Me and a couple of buddies are leaving in a couple of weeks to try out phesant hunting for the first time in your great state. We have never been before and are looking for some help. We are planing to hunt in the SE but are not set on it. Also was looking for some ideas on places to stay and local eating establishments to get the full effect. Your help will be greatly appreciated from a couple of boy from Arkansas.
:beer:


----------



## Horsager (Aug 31, 2006)

You'll find internet scouting largely discouraged on this site.


----------



## Dak (Feb 28, 2005)

The SE is a great choice. Stay south of 94.


----------



## burbach (Sep 29, 2005)

Stay south of 94, and the further west you go the better it is. As far as eating establishments, just pick the local diner with the most trucks in front of it.


----------



## njsimonson (Sep 24, 2002)

Valley City is a great place to stay, two motels close to the interstate, lots of good restaraunts, I personally recommend the Viking Room on Central Avenue. 

For more information on VC visit http://www.hellovalley.com/valleycity/


----------



## Dick Monson (Aug 12, 2002)

mad, you will find good enough numbers anyplace in the southern 2/3rds and western 1/3rd of the state. I-94 used to be the line, it isn't anymore. The range expanded the last years into country that was only hunted for ducks in the past.


----------



## crna (Nov 7, 2002)

if your draw a line from the north west corner of north dakota to the 
south east, everything below that line is pretty good for pheasants. i think an area that is pretty good the past few years is the area northwest of jamestown (turtle lake, mcclusky). this area is often overlooked


----------



## R y a n (Apr 4, 2005)

I think everyone has about helped him get a general idea now...
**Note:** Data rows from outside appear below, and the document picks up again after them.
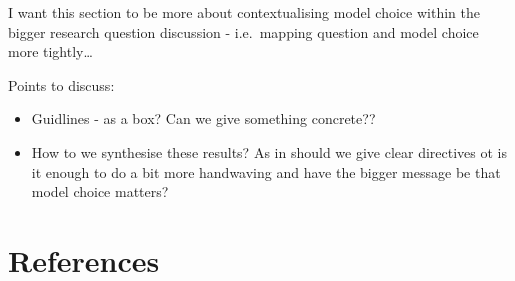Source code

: \documentclass[
]{article}
\providecommand{\tightlist}{%
  \setlength{\itemsep}{0pt}\setlength{\parskip}{0pt}}
\begin{document}
I want this section to be more about contextualising model choice within
the bigger research question discussion - i.e.~mapping question and
model choice more tightly\ldots{}

Points to discuss:

\begin{itemize}
\tightlist
\item
  Guidlines - as a box? Can we give something concrete??
\item
  How to we synthesise these results? As in should we give clear
  directives ot is it enough to do a bit more handwaving and have the
  bigger message be that model choice matters?
\end{itemize}

\section*{References}\label{references}
\end{document}
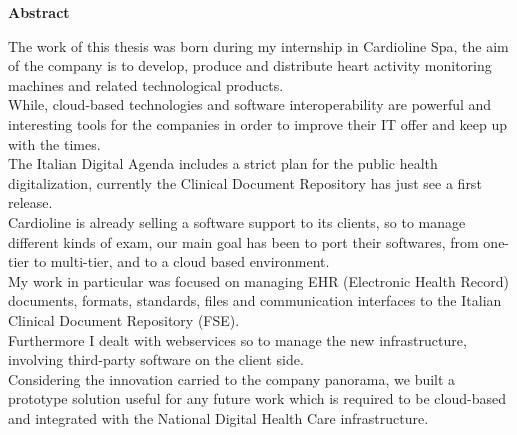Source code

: \thispagestyle{empty}
\vspace*{\fill}
  \begin{center}
    {\bf \Huge Abstract}
  \end{center}

  \vspace{4cm}
  
  The work of this thesis was born during my internship in Cardioline Spa, the aim of the company is to develop, produce and distribute heart activity monitoring machines and related technological products.\\While, cloud-based technologies and software interoperability are powerful and interesting tools for the companies in order to improve their IT offer and keep up with the times.\\The Italian Digital Agenda includes a strict plan for the public health digitalization, currently the Clinical Document Repository has just see a first release.\\Cardioline is already selling a software support to its clients, so to manage different kinds of exam, our main goal has been to port their softwares, from one-tier to multi-tier, and to a cloud based environment.\\My work in particular was focused on managing EHR (Electronic Health Record) documents, formats, standards, files and communication interfaces to the Italian Clinical Document Repository (FSE).\\Furthermore I dealt with webservices so to manage the new infrastructure, involving third-party software on the client side.\\Considering the innovation carried to the company panorama, we built a prototype solution useful for any future work which is required to be cloud-based and integrated with the National Digital Health Care infrastructure.

\vspace*{\fill}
If you want to give him specific areas, please PM him.

Regards,

Ryan


----------



## Dick Monson (Aug 12, 2002)

Mad, a specific community location isn't as important as the habitat. You'll want a mix of CRP grasslands with crop land too, prefering beans-corn-sunflower stubble. Then the cattail sloughs. That's your mix and you're in pheasant country.


----------



## Remmi_&amp;_I (Dec 2, 2003)

crna said:


> the area northwest of jamestown (turtle lake, mcclusky). this area is often overlooked


Are you serious? I think that area has gotten pounded the last 5 years or so. I have landowner connections there that allow me to hunt, but every plots field and canal land is hammered the entire first month. ~ Maybe it is just the 15 square mile I generally utilize????


----------